* Instructions for the task *
Select the lines below containing the word "emph".

* Records *

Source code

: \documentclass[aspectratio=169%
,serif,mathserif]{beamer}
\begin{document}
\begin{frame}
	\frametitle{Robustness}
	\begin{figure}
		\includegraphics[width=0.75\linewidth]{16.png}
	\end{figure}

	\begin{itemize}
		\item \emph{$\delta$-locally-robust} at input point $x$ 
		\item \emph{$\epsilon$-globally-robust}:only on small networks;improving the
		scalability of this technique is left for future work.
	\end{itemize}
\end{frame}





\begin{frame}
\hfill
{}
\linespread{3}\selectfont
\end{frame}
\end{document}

* Response area *
		\item \emph{$\delta$-locally-robust} at input point $x$ 
		\item \emph{$\epsilon$-globally-robust}:only on small networks;improving the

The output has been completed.